Melbourne, Dec 17 (UNI) Palaeontologists working on top a frozen Antarctic mountain have extracted a rock and ice fossil popsicle encasing the remains of a massive, previously unknown dinosaur.
The scientists unearthed the dinosaur, which represents a new genus and species, at 4200 metres, Australian Broadcasting Corporation (ABC) reported today.
The dinosaur lived 190 million years ago during the early Jurassic period, at what is now Mount Kirkpatrick, near the Beardmore Glacier.
The species adds to a growing number of dinosaurs known to have roamed the now-polar continent.
The dinosaur is named Glacialisaurus hammeri, after the noted Antarctica fossil hunter Professor William Hammer, and was identified by a femur leg bone and an incomplete ankle and foot.

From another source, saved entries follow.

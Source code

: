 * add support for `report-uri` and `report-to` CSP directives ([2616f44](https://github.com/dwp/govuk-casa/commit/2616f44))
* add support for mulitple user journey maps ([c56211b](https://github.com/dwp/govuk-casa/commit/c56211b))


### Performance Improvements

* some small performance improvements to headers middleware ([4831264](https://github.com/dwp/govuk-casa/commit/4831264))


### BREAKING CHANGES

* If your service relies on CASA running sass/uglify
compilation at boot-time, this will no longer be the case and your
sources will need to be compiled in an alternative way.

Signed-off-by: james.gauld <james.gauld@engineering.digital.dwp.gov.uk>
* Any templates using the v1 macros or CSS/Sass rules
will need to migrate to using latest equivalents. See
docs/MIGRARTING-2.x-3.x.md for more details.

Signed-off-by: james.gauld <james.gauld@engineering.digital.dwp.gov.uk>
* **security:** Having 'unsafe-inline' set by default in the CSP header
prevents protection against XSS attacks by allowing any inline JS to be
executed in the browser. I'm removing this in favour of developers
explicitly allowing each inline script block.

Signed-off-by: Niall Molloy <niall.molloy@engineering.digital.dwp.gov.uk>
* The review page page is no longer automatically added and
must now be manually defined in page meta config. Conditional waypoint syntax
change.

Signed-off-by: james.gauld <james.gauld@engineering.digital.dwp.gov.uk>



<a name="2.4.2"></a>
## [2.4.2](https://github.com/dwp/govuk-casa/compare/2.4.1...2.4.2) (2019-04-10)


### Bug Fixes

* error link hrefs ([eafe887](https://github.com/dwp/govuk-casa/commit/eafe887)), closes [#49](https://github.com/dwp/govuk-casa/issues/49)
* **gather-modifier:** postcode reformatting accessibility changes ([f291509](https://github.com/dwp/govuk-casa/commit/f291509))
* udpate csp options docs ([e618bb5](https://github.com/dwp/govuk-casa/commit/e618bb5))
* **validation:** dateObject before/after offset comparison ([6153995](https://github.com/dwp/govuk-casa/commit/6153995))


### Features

''Scaling the material up to similar-sized relatives would suggest that it was around seven metres long and weighed perhaps 4-5 tonnes,'' said Nathan Smith, a graduate student at Chicago's Field Museum and a member of the Committee on Evolutionary Biology.
Mr Smith, along with palaeontologist Dr Diego Pol of Argentina's Museo Paleontologico Egidio Feruglio, described the anatomy of the new sauropodomorph dinosaur in this month's Acta Palaeontologica Polonica.
Sauropodomorphs, with their incredibly long necks, tails and classic dinosaur shape, were the largest animals ever known.
''Throughout the evolution of sauropodomorphs, there appears to be a general trend of increasing body size, and Glacialisaurus would likely fit somewhere in the middle of this evolutionary trend,'' Mr Smith said.
He said that this group was generally considered to contain plant eaters. But some earlier members, perhaps even the new dinosaur, may have eaten almost anything in sight, with plants providing the bulk, he added.
Bones of another Antarctic dinosaur, still under preparation, suggest G hammeri coexisted for a time with true sauropods, a related but distinct group of dinos.
''This tells us that animals that probably had overlapping ecological roles were present in the same environment,'' Mr Smith said.
''Either these groups were directly competing with each other for resources, or they somehow occupied slightly different niches within the environment,'' he added.
That environment and climate was very different than it is today, said Dr Thomas Wagner, program director of Antarctic Earth Sciences at the National Science Foundation, which supported the research.
Antarctica's early Jurassic climate was warmer than it is today and probably supported ultra-tall trees that sauropodomorphs, like giraffes on steroids, were adept at eating, he said.
Dr Wagner described Antarctica as a Jurassic 'freeway', since ''it was the route by which dinosaurs and mammals moved from places like Africa to Australia. Then, once it broke away, it may have been a refuge, albeit a cold one,'' he said.
Even back in G hammeri's day, Dr Wagner said Antarctica would have forced the dinosaur and its relatives to endure ''a long, cold, dark winter, yet similar animals lived in places like China.'' ''How did they do that?'' he asked.
Both Dr Wagner and Smith hoped lengthier fieldwork in Antarctica might solve this question, as well as other dinosaur mysteries concerning the planet's most southern continent.